Ich bin dann anschließend wohl zusammen mit meinem Freund Axel für ein paar Tage an die West-Ostsee gefahren. Die, sagen wir: Schwiegermutter, die immerhin jahrzehntelang in Skandinavien lebte, hatte bei der Buchung allerdings nicht so genau hingeguckt und gedacht, die Ferienwohnung liege im „Beskjeden-Hus“. Von wegen. Wir wohnten im Beskiden-Haus, also praktisch mittendrin im ganz großen Wehklagen um die „verlorengegangen deutschen Ostgebiete“, und das in einem Appartement, das sich am besten als Revanchismus mit Schrankwänden beschreiben lässt.
Es war furchtbar, aber das Wetter war schön und die Ostsee angenehm temperiert und ansonsten alles gut.
Bis dann dieser Anruf kam. Ganz aufgeregt hatte die Heimatvertriebene geklingelt und gesagt, es habe ein junger Mann angerufen und es sei ein Notfall auf der Arbeit und so genau habe sie allerdings nicht verstanden, worum es gehe.

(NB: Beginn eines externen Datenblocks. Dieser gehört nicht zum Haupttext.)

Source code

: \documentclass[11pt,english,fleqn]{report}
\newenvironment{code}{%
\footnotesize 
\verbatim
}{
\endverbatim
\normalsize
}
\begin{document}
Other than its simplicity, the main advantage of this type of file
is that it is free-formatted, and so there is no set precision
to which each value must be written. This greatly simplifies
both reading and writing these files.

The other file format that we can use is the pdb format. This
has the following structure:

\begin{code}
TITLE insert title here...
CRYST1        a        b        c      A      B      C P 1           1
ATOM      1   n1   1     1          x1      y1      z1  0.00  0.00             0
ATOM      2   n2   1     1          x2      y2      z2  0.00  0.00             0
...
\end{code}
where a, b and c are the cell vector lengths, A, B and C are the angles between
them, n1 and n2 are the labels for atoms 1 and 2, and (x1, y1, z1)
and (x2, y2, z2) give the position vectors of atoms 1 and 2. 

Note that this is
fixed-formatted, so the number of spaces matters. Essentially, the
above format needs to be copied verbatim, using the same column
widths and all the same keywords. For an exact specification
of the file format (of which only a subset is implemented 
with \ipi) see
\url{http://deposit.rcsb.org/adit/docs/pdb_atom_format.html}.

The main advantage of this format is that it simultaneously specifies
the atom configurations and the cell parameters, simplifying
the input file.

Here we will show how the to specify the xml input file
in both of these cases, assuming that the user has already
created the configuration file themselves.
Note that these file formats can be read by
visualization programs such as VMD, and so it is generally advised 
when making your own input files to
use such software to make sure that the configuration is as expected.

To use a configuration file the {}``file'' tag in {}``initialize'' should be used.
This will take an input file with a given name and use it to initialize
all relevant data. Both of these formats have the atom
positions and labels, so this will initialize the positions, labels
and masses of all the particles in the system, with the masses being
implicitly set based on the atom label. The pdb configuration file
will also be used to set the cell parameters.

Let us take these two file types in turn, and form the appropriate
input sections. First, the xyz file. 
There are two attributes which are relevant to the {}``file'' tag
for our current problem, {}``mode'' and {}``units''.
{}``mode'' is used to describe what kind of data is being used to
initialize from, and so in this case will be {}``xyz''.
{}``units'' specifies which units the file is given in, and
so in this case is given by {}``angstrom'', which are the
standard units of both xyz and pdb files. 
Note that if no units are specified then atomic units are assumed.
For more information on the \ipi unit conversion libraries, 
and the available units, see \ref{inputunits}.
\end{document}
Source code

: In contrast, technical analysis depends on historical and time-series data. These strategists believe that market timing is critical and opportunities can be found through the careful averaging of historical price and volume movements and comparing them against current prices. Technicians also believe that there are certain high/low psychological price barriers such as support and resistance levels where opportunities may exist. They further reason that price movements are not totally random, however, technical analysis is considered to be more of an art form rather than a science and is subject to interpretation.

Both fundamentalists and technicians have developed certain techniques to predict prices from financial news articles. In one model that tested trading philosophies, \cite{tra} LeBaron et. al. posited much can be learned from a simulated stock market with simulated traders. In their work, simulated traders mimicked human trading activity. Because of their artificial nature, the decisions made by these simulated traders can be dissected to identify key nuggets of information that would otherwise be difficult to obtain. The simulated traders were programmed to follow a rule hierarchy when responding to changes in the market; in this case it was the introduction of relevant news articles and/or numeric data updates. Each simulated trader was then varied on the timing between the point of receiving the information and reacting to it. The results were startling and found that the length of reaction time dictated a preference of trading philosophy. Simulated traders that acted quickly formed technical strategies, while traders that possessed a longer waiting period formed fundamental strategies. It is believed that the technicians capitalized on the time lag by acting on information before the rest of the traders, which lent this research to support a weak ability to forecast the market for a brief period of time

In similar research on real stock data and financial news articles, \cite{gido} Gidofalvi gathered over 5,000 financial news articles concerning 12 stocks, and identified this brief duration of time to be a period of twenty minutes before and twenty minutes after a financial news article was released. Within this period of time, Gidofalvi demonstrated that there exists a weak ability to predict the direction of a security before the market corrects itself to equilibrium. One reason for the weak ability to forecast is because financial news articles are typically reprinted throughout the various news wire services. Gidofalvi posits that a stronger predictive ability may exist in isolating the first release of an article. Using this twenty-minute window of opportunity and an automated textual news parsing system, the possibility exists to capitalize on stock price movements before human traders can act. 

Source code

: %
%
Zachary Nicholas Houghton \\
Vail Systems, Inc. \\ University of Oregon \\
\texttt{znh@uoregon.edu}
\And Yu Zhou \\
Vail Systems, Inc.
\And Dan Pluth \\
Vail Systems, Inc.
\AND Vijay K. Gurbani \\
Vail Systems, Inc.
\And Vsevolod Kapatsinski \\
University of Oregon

Immerhin (wir reden von der finsteren Prä-Handy-Zeit), es gab eine Telefonzelle im Ort. Und von dort aus wurde Sportchef Martin Krauss angerufen, der mitteilte, es sei jetzt ganz wichtig, dass alle dem Chefredakteur ihr Vertrauen aussprächen. „Kann ich nicht, ich kann ihn nicht ausstehen“, anwortete ich wahrheitsgemäß, und dann wurde hin und her verhandelt, bis das Kleingeld alle war und neues besorgt werden musste. Irgendwann war mir dann aber alles egal, weil ich zum Strand wollte und deswegen war ich halt schließlich solidarisch – so profan kann das manchmal sein.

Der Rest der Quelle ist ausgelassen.